Task statement: What is the number of lines below that contain the word "figs"? Give only that number.

►

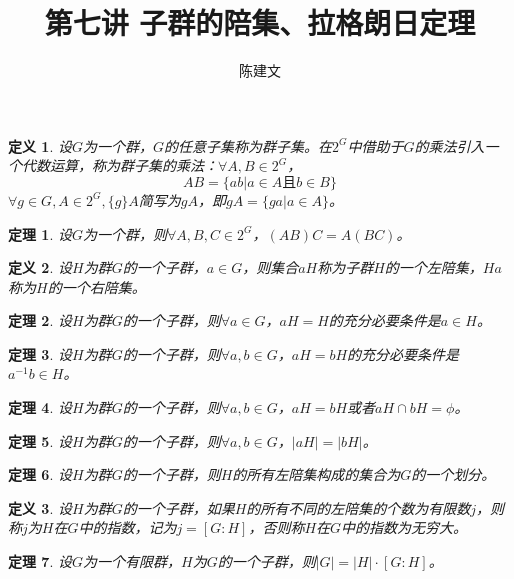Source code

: \documentclass{article}
\newtheorem{Def}{定义}
\newtheorem{Thm}{定理}
\begin{document}
\begin{CJK*}{UTF8}{gbsn}
  \title{第七讲 子群的陪集、拉格朗日定理}
  \author{陈建文}
  \maketitle
  \begin{Def}
    设$G$为一个群，$G$的任意子集称为群子集。在$2^G$中借助于$G$的乘法引入一个代数运算，称为群子集的乘法：$\forall A,B\in 2^G$，
    \[AB=\{ab|a\in A \text{且} b\in B\}\]
    $\forall g\in G,A\in 2^G,\{g\}A$简写为$gA$，即$gA=\{ga|a\in A\}$。
  \end{Def}
  \begin{Thm}
    设$G$为一个群，则$\forall A,B,C\in 2^G$，$(AB)C=A(BC)$。
  \end{Thm}
\begin{Def}
  设$H$为群$G$的一个子群，$a\in G$，则集合$aH$称为子群$H$的一个左陪集，$Ha$称为$H$的一个右陪集。
\end{Def}

\begin{Thm}
  设$H$为群$G$的一个子群，则$\forall a\in G$，$aH=H$的充分必要条件是$a\in H$。
\end{Thm}
  
\begin{Thm}
  设$H$为群$G$的一个子群，则$\forall a,b\in G$，$aH=bH$的充分必要条件是$a^{-1}b\in H$。
\end{Thm}

\begin{Thm}
  设$H$为群$G$的一个子群，则$\forall a,b\in G$，$aH=bH$或者$aH\cap bH=\phi$。
\end{Thm}

\begin{Thm}
  设$H$为群$G$的一个子群，则$\forall a,b\in G$，$|aH|=|bH|$。
\end{Thm}

\begin{Thm}
  设$H$为群$G$的一个子群，则$H$的所有左陪集构成的集合为$G$的一个划分。
\end{Thm}

\begin{Def}
  设$H$为群$G$的一个子群，如果$H$的所有不同的左陪集的个数为有限数$j$，则称$j$为$H$在$G$中的指数，记为$j=[G:H]$，否则称$H$在$G$中的指数为无穷大。
\end{Def}

\begin{Thm}
 设$G$为一个有限群，$H$为$G$的一个子群，则$|G|=|H|\cdot [G:H]$。 
\end{Thm}


\end{CJK*}
\end{document}
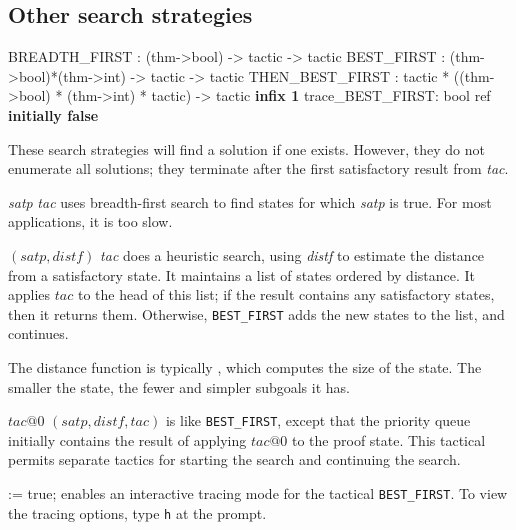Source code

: \subsection{Other search strategies}
\begin{ttbox} 
BREADTH_FIRST   :            (thm->bool) -> tactic -> tactic
BEST_FIRST      : (thm->bool)*(thm->int) -> tactic -> tactic
THEN_BEST_FIRST : tactic * ((thm->bool) * (thm->int) * tactic)
                  -> tactic                    \hfill{\bf infix 1}
trace_BEST_FIRST: bool ref \hfill{\bf initially false}
\end{ttbox}
These search strategies will find a solution if one exists.  However, they
do not enumerate all solutions; they terminate after the first satisfactory
result from {\it tac}.
\begin{ttdescription}
\item[\ttindexbold{BREADTH_FIRST} {\it satp} {\it tac}] 
uses breadth-first search to find states for which {\it satp\/} is true.
For most applications, it is too slow.

\item[\ttindexbold{BEST_FIRST} $(satp,distf)$ {\it tac}] 
does a heuristic search, using {\it distf\/} to estimate the distance from
a satisfactory state.  It maintains a list of states ordered by distance.
It applies $tac$ to the head of this list; if the result contains any
satisfactory states, then it returns them.  Otherwise, {\tt BEST_FIRST}
adds the new states to the list, and continues.  

The distance function is typically , which computes
the size of the state.  The smaller the state, the fewer and simpler
subgoals it has.

\item[$tac@0$ \ttindexbold{THEN_BEST_FIRST} $(satp,distf,tac)$] 
is like {\tt BEST_FIRST}, except that the priority queue initially
contains the result of applying $tac@0$ to the proof state.  This tactical
permits separate tactics for starting the search and continuing the search.

\item[\ttindexbold{trace_BEST_FIRST} := true;] 
enables an interactive tracing mode for the tactical {\tt BEST_FIRST}.  To
view the tracing options, type {\tt h} at the prompt.
\end{ttdescription}


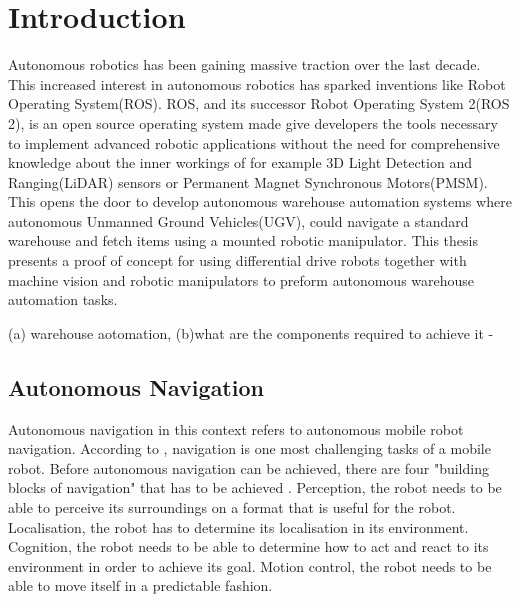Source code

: \chapter{Introduction}

Autonomous robotics has been gaining massive traction over the last decade. This increased interest in autonomous robotics has sparked inventions like Robot Operating System(ROS). ROS, and its successor Robot Operating System 2(ROS 2), is an open source operating system made give developers the tools necessary to implement advanced robotic applications without the need for comprehensive knowledge about the inner workings of for example 3D Light Detection and Ranging(LiDAR) sensors or Permanent Magnet Synchronous Motors(PMSM).  This opens the door to develop autonomous warehouse automation systems where autonomous Unmanned Ground Vehicles(UGV), could navigate a standard warehouse and fetch items using a mounted robotic manipulator. This thesis presents a proof of concept for using differential drive robots together with machine vision and robotic manipulators to preform autonomous warehouse automation tasks.



(a) warehouse aotomation, (b)what are the components required to achieve it - 


\section{Autonomous Navigation}\label{sec:I:AutonomousNavigation}
Autonomous navigation in this context refers to autonomous mobile robot navigation. According to \cite{SiegwartRoland2011Itam}, navigation is one most challenging tasks of a mobile robot. Before autonomous navigation can be achieved, there are four "building blocks of navigation" that has to be achieved \cite{SiegwartRoland2011Itam}. Perception, the robot needs to be able to perceive its surroundings on a format that is useful for the robot. Localisation, the robot has to determine its localisation in its environment. Cognition, the robot needs to be able to determine how to act and react to its environment in order to achieve its goal. Motion control, the robot needs to be able to move itself in a predictable fashion.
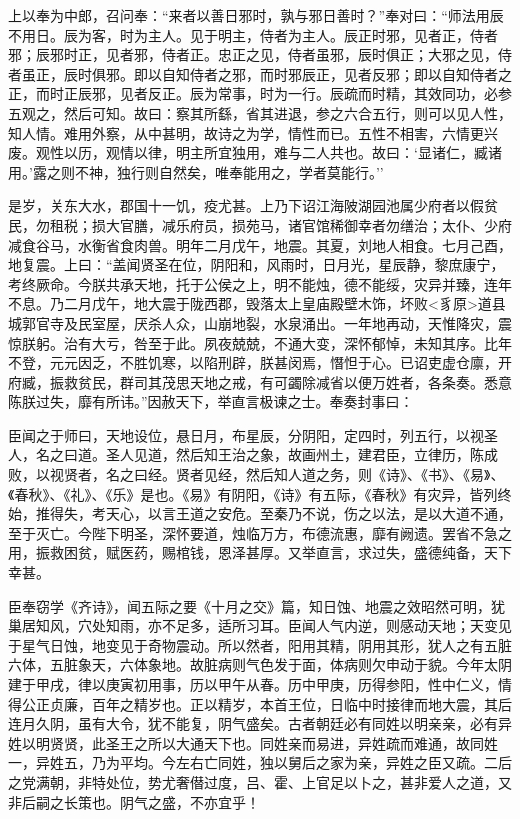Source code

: \documentclass[]{article}
\begin{document}
上以奉为中郎，召问奉：``来者以善日邪时，孰与邪日善时？''奉对曰：``师法用辰不用日。辰为客，时为主人。见于明主，侍者为主人。辰正时邪，见者正，侍者邪；辰邪时正，见者邪，侍者正。忠正之见，侍者虽邪，辰时俱正；大邪之见，侍者虽正，辰时俱邪。即以自知侍者之邪，而时邪辰正，见者反邪；即以自知侍者之正，而时正辰邪，见者反正。辰为常事，时为一行。辰疏而时精，其效同功，必参五观之，然后可知。故曰：察其所繇，省其进退，参之六合五行，则可以见人性，知人情。难用外察，从中甚明，故诗之为学，情性而已。五性不相害，六情更兴废。观性以历，观情以律，明主所宜独用，难与二人共也。故曰：`显诸仁，臧诸用。'露之则不神，独行则自然矣，唯奉能用之，学者莫能行。''

是岁，关东大水，郡国十一饥，疫尤甚。上乃下诏江海陂湖园池属少府者以假贫民，勿租税；损大官膳，减乐府员，损苑马，诸官馆稀御幸者勿缮治；太仆、少府减食谷马，水衡省食肉兽。明年二月戊午，地震。其夏，刘地人相食。七月己酉，地复震。上曰：``盖闻贤圣在位，阴阳和，风雨时，日月光，星辰静，黎庶康宁，考终厥命。今朕共承天地，托于公侯之上，明不能烛，德不能绥，灾异并臻，连年不息。乃二月戊午，地大震于陇西郡，毁落太上皇庙殿壁木饰，坏败\textless{}豸原\textgreater{}道县城郭官寺及民室屋，厌杀人众，山崩地裂，水泉涌出。一年地再动，天惟降灾，震惊朕躬。治有大亏，咎至于此。夙夜兢兢，不通大变，深怀郁悼，未知其序。比年不登，元元因乏，不胜饥寒，以陷刑辟，朕甚闵焉，憯怛于心。已诏吏虚仓廪，开府臧，振救贫民，群司其茂思天地之戒，有可蠲除减省以便万姓者，各条奏。悉意陈朕过失，靡有所讳。''因赦天下，举直言极谏之士。奉奏封事曰：

臣闻之于师曰，天地设位，悬日月，布星辰，分阴阳，定四时，列五行，以视圣人，名之曰道。圣人见道，然后知王治之象，故画州土，建君臣，立律历，陈成败，以视贤者，名之曰经。贤者见经，然后知人道之务，则《诗》、《书》、《易》、《春秋》、《礼》、《乐》是也。《易》有阴阳，《诗》有五际，《春秋》有灾异，皆列终始，推得失，考天心，以言王道之安危。至秦乃不说，伤之以法，是以大道不通，至于灭亡。今陛下明圣，深怀要道，烛临万方，布德流惠，靡有阙遗。罢省不急之用，振救困贫，赋医药，赐棺钱，恩泽甚厚。又举直言，求过失，盛德纯备，天下幸甚。

臣奉窃学《齐诗》，闻五际之要《十月之交》篇，知日蚀、地震之效昭然可明，犹巢居知风，穴处知雨，亦不足多，适所习耳。臣闻人气内逆，则感动天地；天变见于星气日蚀，地变见于奇物震动。所以然者，阳用其精，阴用其形，犹人之有五脏六体，五脏象天，六体象地。故脏病则气色发于面，体病则欠申动于貌。今年太阴建于甲戌，律以庚寅初用事，历以甲午从春。历中甲庚，历得参阳，性中仁义，情得公正贞廉，百年之精岁也。正以精岁，本首王位，日临中时接律而地大震，其后连月久阴，虽有大令，犹不能复，阴气盛矣。古者朝廷必有同姓以明亲亲，必有异姓以明贤贤，此圣王之所以大通天下也。同姓亲而易进，异姓疏而难通，故同姓一，异姓五，乃为平均。今左右亡同姓，独以舅后之家为亲，异姓之臣又疏。二后之党满朝，非特处位，势尤奢僣过度，吕、霍、上官足以卜之，甚非爱人之道，又非后嗣之长策也。阴气之盛，不亦宜乎！
\end{document}
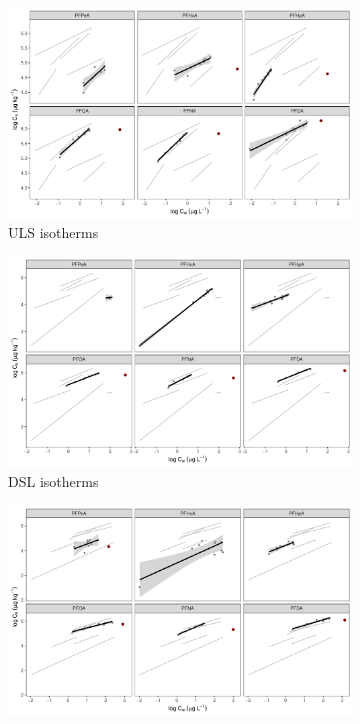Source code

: \begin{figure}
    \centering
        \begin{subfigure}[t]{\linewidth}
            \centering
            \includegraphics[scale=0.6]{R/figs/ULS_facet_isotherm.pdf}
            \caption{ULS isotherms}
            \label{fig:ULS_isotherm}
        \end{subfigure}
        \begin{subfigure}[]{\linewidth}
            \centering
            \includegraphics[scale=0.6]{R/figs/DSL_facet_isotherm.pdf}
            \caption{DSL isotherms}
            \label{fig:DSL_isotherm}
        \end{subfigure}   
        \begin{subfigure}[]{\linewidth}
            \centering
            \includegraphics[scale=0.4]{R/figs/CWC_facet_isotherm.pdf}

\end{subfigure}
\end{figure}
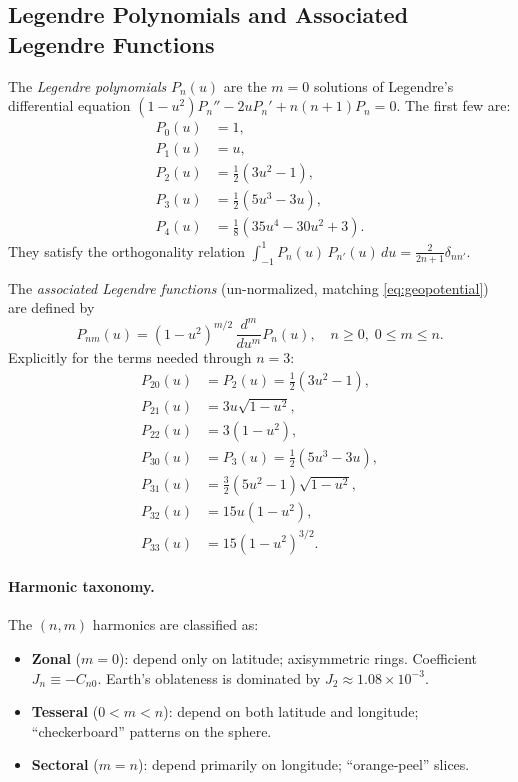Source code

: \documentclass[11pt]{article}
\begin{document}
\subsection{Legendre Polynomials and Associated Legendre Functions}
\label{ssec:legendre}

The \emph{Legendre polynomials} $P_n(u)$ are the $m=0$ solutions of Legendre's
differential equation $(1-u^2)P_n'' - 2uP_n' + n(n+1)P_n = 0$.  The first few
are:
\begin{align}
  P_0(u) &= 1,\label{eq:P0}\\
  P_1(u) &= u,\label{eq:P1}\\
  P_2(u) &= \tfrac{1}{2}(3u^2-1),\label{eq:P2}\\
  P_3(u) &= \tfrac{1}{2}(5u^3-3u),\label{eq:P3}\\
  P_4(u) &= \tfrac{1}{8}(35u^4-30u^2+3).\label{eq:P4}
\end{align}
They satisfy the orthogonality relation
$\int_{-1}^1 P_n(u)\,P_{n'}(u)\,du = \tfrac{2}{2n+1}\delta_{nn'}$.

The \emph{associated Legendre functions} (un-normalized, matching
\eqref{eq:geopotential}) are defined by
\begin{equation}
  P_{nm}(u) = (1-u^2)^{m/2}\,\frac{d^m}{du^m}P_n(u),
  \quad n \geq 0,\; 0 \leq m \leq n.
  \label{eq:Pnm-def}
\end{equation}
Explicitly for the terms needed through $n=3$:
\begin{align}
  P_{20}(u) &= P_2(u) = \tfrac{1}{2}(3u^2-1),\label{eq:P20}\\
  P_{21}(u) &= 3u\sqrt{1-u^2},\label{eq:P21}\\
  P_{22}(u) &= 3(1-u^2),\label{eq:P22}\\
  P_{30}(u) &= P_3(u) = \tfrac{1}{2}(5u^3-3u),\label{eq:P30}\\
  P_{31}(u) &= \tfrac{3}{2}(5u^2-1)\sqrt{1-u^2},\label{eq:P31}\\
  P_{32}(u) &= 15u(1-u^2),\label{eq:P32}\\
  P_{33}(u) &= 15(1-u^2)^{3/2}.\label{eq:P33}
\end{align}

\paragraph{Harmonic taxonomy.}
The $(n,m)$ harmonics are classified as:
\begin{itemize}
  \item \textbf{Zonal} ($m=0$): depend only on latitude; axisymmetric rings.
        Coefficient $J_n \equiv -C_{n0}$.  Earth's oblateness is dominated by
        $J_2 \approx 1.08\times10^{-3}$.
  \item \textbf{Tesseral} ($0 < m < n$): depend on both latitude and longitude;
        ``checkerboard'' patterns on the sphere.
  \item \textbf{Sectoral} ($m=n$): depend primarily on longitude;
        ``orange-peel'' slices.
\end{itemize}
\end{document}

◄

Answer section: 3